Tesla Falls as Musk Says He May Sell Portion of Holdings

Investing News

Share prices for electric car company Tesla, Inc. (TSLA) slid by as much as 5% Monday morning after its CEO Elon Musk said he might soon exercise his stock options that are due to expire next year. Musk’s options do not qualify for preferential tax treatment, meaning that he could be on the hook for a massive tax bill if he doesn’t sell the options. The sale of Tesla shares by its CEO could also have implications for the company’s stock price. 

As of this writing, Tesla’s stock has slightly recovered from its fall earlier this morning and is trading at $1,188.23, still down 3% from its opening price.

Key Takeaways

  • Tesla’s shares are falling because its CEO Elon Musk may end up exercising his options and selling as much as 10% of his holdings.
  • Musk owns 17% of the electric car company.
  • The expected sale by the CEO could trigger a price decline in the company’s shares.

A Twitter Poll   

The story began Friday, Nov. 5, when Musk polled his followers on Twitter on whether he should sell 10% of his holdings in the electric vehicle (EV) company. Around 58% of the 3.5 million people who participated in the poll voted “Yes.” In his tweets, the CEO promised to abide by the poll’s results.

Musk has become the world’s richest person, thanks largely to a surge in the share price of his electric car company. He owns approximately 17% of Tesla, worth around $200 billion at current prices. Over the years, Musk has been granted stock options that are tied to the company’s performance. In 2012, he was awarded 22.8 million options at a strike price (a purchase price for the options) of $6.28. Since Tesla shares now trade upwards of $1,000, Musk stands to make a massive profit by purchasing them at the strike price and reselling them in the open market. The options, which have already vested, are set to expire in August 2022. 

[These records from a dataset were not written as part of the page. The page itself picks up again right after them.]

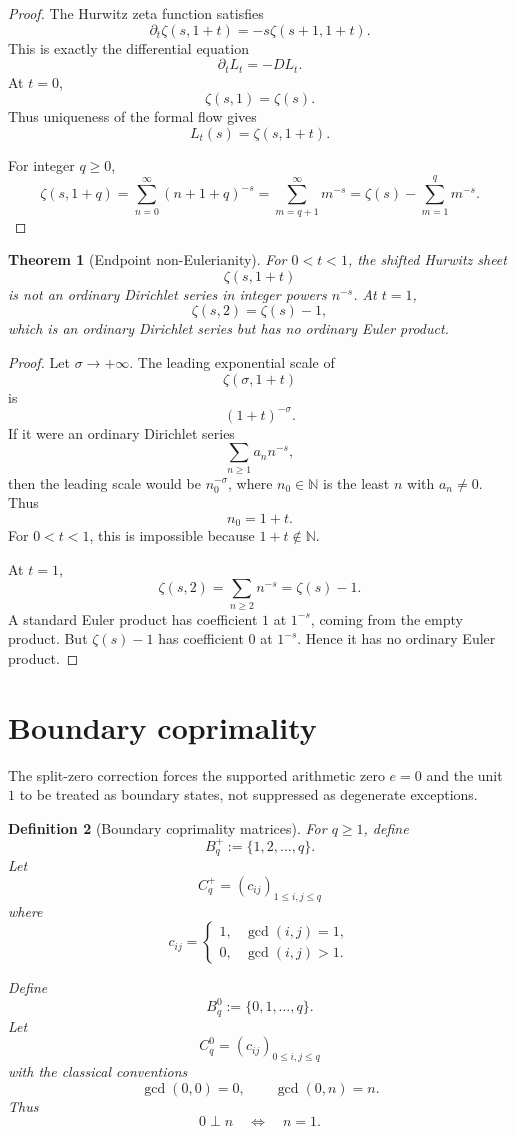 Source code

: \documentclass[11pt]{article}
\newtheorem{theorem}{Theorem}[section]
\newtheorem{definition}[theorem]{Definition}
\newcommand{\NN}{\mathbb N}
\begin{document}
\begin{proof}
The Hurwitz zeta function satisfies
\[
\partial_t\zeta(s,1+t)
=
-s\zeta(s+1,1+t).
\]
This is exactly the differential equation
\[
\partial_tL_t=-DL_t.
\]
At \(t=0\),
\[
\zeta(s,1)=\zeta(s).
\]
Thus uniqueness of the formal flow gives
\[
L_t(s)=\zeta(s,1+t).
\]

For integer \(q\ge0\),
\[
\zeta(s,1+q)
=
\sum_{n=0}^\infty(n+1+q)^{-s}
=
\sum_{m=q+1}^\infty m^{-s}
=
\zeta(s)-\sum_{m=1}^q m^{-s}.
\]
\end{proof}

\begin{theorem}[Endpoint non-Eulerianity]
For \(0<t<1\), the shifted Hurwitz sheet
\[
\zeta(s,1+t)
\]
is not an ordinary Dirichlet series in integer powers \(n^{-s}\). At \(t=1\),
\[
\zeta(s,2)=\zeta(s)-1,
\]
which is an ordinary Dirichlet series but has no ordinary Euler product.
\end{theorem}

\begin{proof}
Let \(\sigma\to+\infty\). The leading exponential scale of
\[
\zeta(\sigma,1+t)
\]
is
\[
(1+t)^{-\sigma}.
\]
If it were an ordinary Dirichlet series
\[
\sum_{n\ge1}a_n n^{-s},
\]
then the leading scale would be \(n_0^{-\sigma}\), where \(n_0\in\NN\) is the least \(n\) with \(a_n\neq0\). Thus
\[
n_0=1+t.
\]
For \(0<t<1\), this is impossible because \(1+t\notin\NN\).

At \(t=1\),
\[
\zeta(s,2)=\sum_{n\ge2}n^{-s}=\zeta(s)-1.
\]
A standard Euler product has coefficient \(1\) at \(1^{-s}\), coming from the empty product. But \(\zeta(s)-1\) has coefficient \(0\) at \(1^{-s}\). Hence it has no ordinary Euler product.
\end{proof}

\section{Boundary coprimality}

The split-zero correction forces the supported arithmetic zero \(e=0\) and the unit \(1\) to be treated as boundary states, not suppressed as degenerate exceptions.

\begin{definition}[Boundary coprimality matrices]
For \(q\ge1\), define
\[
B_q^+:=\{1,2,\dots,q\}.
\]
Let
\[
C_q^+=(c_{ij})_{1\le i,j\le q}
\]
where
\[
c_{ij}=
\begin{cases}
1,&\gcd(i,j)=1,\\
0,&\gcd(i,j)>1.
\end{cases}
\]

Define
\[
B_q^0:=\{0,1,\dots,q\}.
\]
Let
\[
C_q^0=(c_{ij})_{0\le i,j\le q}
\]
with the classical conventions
\[
\gcd(0,0)=0,\qquad \gcd(0,n)=n.
\]
Thus
\[
0\perp n
\quad\Longleftrightarrow\quad
n=1.
\]
\end{definition}
\end{document}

If Musk does not exercise the options, they could expire worthless. But that would mean forgoing billions of dollars in salary for no specific reason and paying a hefty tax on them because his options do not qualify for preferential treatment. This means that he cannot hold onto them indefinitely and not expect to pay taxes on them.

According to reports, the options will incur a significant tax liability of as much as 54% of the total gain because they will be taxed as ordinary income tax rates. Estimates for Musk’s tax bill range from between $10 billion to $15 billion, and experts have described the options as a “ticking tax time bomb.”

What Are the Implications of Musk’s Stock Sale? 

Given his sizeable holdings in the company, Tesla CEO Elon Musk’s decision to sell stock has implications for its stock price. The effect is related to whether Musk decides to sell his shares in batches or in one go. The latter event might trigger a temporary decline in the company’s share price because Musk’s sale will consist of new stock that is added to existing pool of Tesla shares. It will exert downward pressure on the company’s share price until buyers are found. Hedge funds and large investment firms could also try to front run Musk’s dump of his stock holdings and further squelch the share price.

A decline in Tesla’s share price might not be an unwelcome development. The company’s stock price skyrocketed during the pandemic shutdown and surpassed the trillion-dollar valuation mark recently. But that surge has produced a mismatch between its current earnings and price. For example, Tesla stock trades at a hefty P/E ratio of 387.1 on last year’s earnings. In comparison, Ford Motor Company (F) and General Motors Company (GM) have P/E ratios of 27.92 and 7.96, respectively.

Analysts remain largely bullish on Tesla’s prospects. “The underlying growth story for EV demand skyrocketing globally is the key fundamental driver for Musk & Co. into 2022,” wrote Wedbush Securities analyst Dan Ives in a note. He pointed to the Biden administration’s infrastructure plan as the generator of a “green tidal wave” that would benefit the EV industry.

According to Ives, Musk’s sale of 10% of his holdings was a “digestible number” for the stock market. “We would rather Musk rip the band-aid off now and sell this portion of stock rather than it lingering over the next year and feeding into any non-fundamental bear thesis on the story,” he wrote.